Abstract: PO1807
Galactose-Deficient IgA1-Containing Immune Complexes Deposit with Complementary Activity in Mesangium Through Endothelial Cell Injuries
Session Information
- Glomerular Diseases: IgA, C3G, and FSGS
October 22, 2020 | Location: On-Demand
Abstract Time: 10:00 AM - 12:00 PM
Category: Glomerular Diseases
- 1202 Glomerular Diseases: Immunology and Inflammation
Authors
- Makita, Yuko, Department of Nephrology, Juntendo University Faculty of Medicine, Tokyo, Japan
- Suzuki, Hitoshi, Department of Nephrology, Juntendo University Urayasu Hospital, Chiba, Japan
- Nakano, Daisuke, Department of Pharmacology, Kagawa University, Kagawa, Japan
- Kano, Toshiki, Department of Nephrology, Juntendo University Faculty of Medicine, Tokyo, Japan
- Nishiyama, Akira, Department of Pharmacology, Kagawa University, Kagawa, Japan
- Suzuki, Yusuke, Department of Nephrology, Juntendo University Faculty of Medicine, Tokyo, Japan
Background
IgAN is defined by the presence of dominant mesangial IgA1 immune deposits, accompanied by C3 deposits, and deposition of IgA1 includes galactose-deficient IgA1 (Gd-IgA1). However, the pathogenic role of Gd-IgA1-containing IC with regard to mesangial immune deposits are still unclear. The endothelial surface glycocalyx modulates microvascular function. Loss of the glomerular endothelial glycocalyx is involved in albuminuria. In present study, we hypothesized that Gd-IgA1-containing IC deposit in mesangium through glomerular endothelial cell injuries.
Methods
Gd-IgA1 and recombinant anti-glycan IgG were used to form IC (Gd-IgA1-IgG IC) to inject i.v into nude mice. After various time intervals, mice were sacrificed and kidney was harvested to determine mesangial deposition and kidney injuries. To investigate that Gd-IgA1-IgG IC stimulation increases permeability of glomerular microvascular resulted in renal injuries, the renal microvascular endothelial glycocalyx removal was estimated by real-time glycocalyx imaging. Furthermore, human renal glomerular endothelial cells (HRGEC) were co-cultured with Gd-IgA1 alone or Gd-IgA1-IgG IC for 72 h to assess the potential capacity of these IC to activate endothelial cells.
Results
After injection of Gd-IgA1-IgG IC, but not Gd-IgA1 only induced proteinuria and hematuria in nude mice. Gd-IgA1-IgG IC deposited with murine C3 in the mesangium as well as subendothelial area of the glomerular capillaries. Furthermore, electron microscopic examination showed that injection of Gd-IgA1-IgG IC induced endothelial injuries. In fact, real-time glycocalyx imaging showed that renal microvascular glycocalyx were reduced after injection of Gd-IgA1-IgG IC in nude mice.

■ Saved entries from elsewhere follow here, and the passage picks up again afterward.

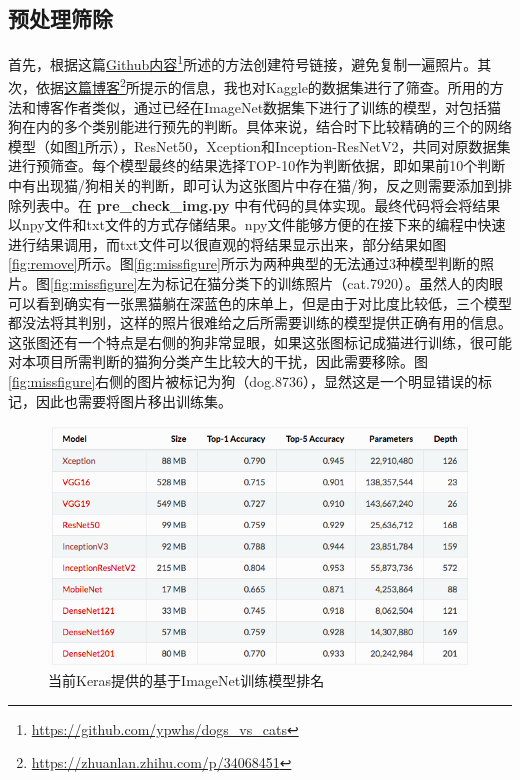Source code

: \documentclass[a4paper,11pt]{article}
\begin{document}
\subsection{预处理筛除}
\label{sec:org97a1c93}
首先，根据这篇\href{https://github.com/ypwhs/dogs\_vs\_cats}{Github内容}\footnote{\url{https://github.com/ypwhs/dogs\_vs\_cats}}所述的方法创建符号链接，避免复制一遍照片。其次，依据\href{https://zhuanlan.zhihu.com/p/34068451}{这篇博客}\footnote{\url{https://zhuanlan.zhihu.com/p/34068451}}所提示的信息，我也对Kaggle的数据集进行了筛查。所用的方法和博客作者类似，通过已经在ImageNet数据集下进行了训练的模型，对包括猫狗在内的多个类别能进行预先的判断。具体来说，结合时下比较精确的三个的网络模型（如图\ref{fig:keras}所示），ResNet50，Xception和Inception-ResNetV2，共同对原数据集进行预筛查。每个模型最终的结果选择TOP-10作为判断依据，即如果前10个判断中有出现猫/狗相关的判断，即可认为这张图片中存在猫/狗，反之则需要添加到排除列表中。在 \textbf{pre\_check\_img.py} 中有代码的具体实现。最终代码将会将结果以npy文件和txt文件的方式存储结果。npy文件能够方便的在接下来的编程中快速进行结果调用，而txt文件可以很直观的将结果显示出来，部分结果如图\ref{fig:remove}所示。图\ref{fig:missfigure}所示为两种典型的无法通过3种模型判断的照片。图\ref{fig:missfigure}左为标记在猫分类下的训练照片（cat.7920）。虽然人的肉眼可以看到确实有一张黑猫躺在深蓝色的床单上，但是由于对比度比较低，三个模型都没法将其判别，这样的照片很难给之后所需要训练的模型提供正确有用的信息。这张图还有一个特点是右侧的狗非常显眼，如果这张图标记成猫进行训练，很可能对本项目所需判断的猫狗分类产生比较大的干扰，因此需要移除。图\ref{fig:missfigure}右侧的图片被标记为狗（dog.8736），显然这是一个明显错误的标记，因此也需要将图片移出训练集。

\begin{figure}[htb]
\centering
\includegraphics[scale=0.4]{./figure/keras.png}
\caption{当前Keras提供的基于ImageNet训练模型排名}
\label{fig:keras}
\end{figure}
\end{document}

After co-culture of Gd-IgA1-IgG IC with HRGEC, transcript levels of endothelial adhesion factors such as ICAM-1, VCAM-1 and E-selectin were significantly upregulated (P<0.01). Transcript levels of TNFα and IL-6, proinflammatory mediators which are able to induce the expression of adhesion factors on endothelial cells, were also increased (P<0.01).
Conclusion
Present data suggested that Gd-IgA1-containg IC deposition and subsequent complement activation may induce endothelial damage and overexpression of pathogenic cytokines and adhesion molecules resulting in glomerular injuries in IgAN.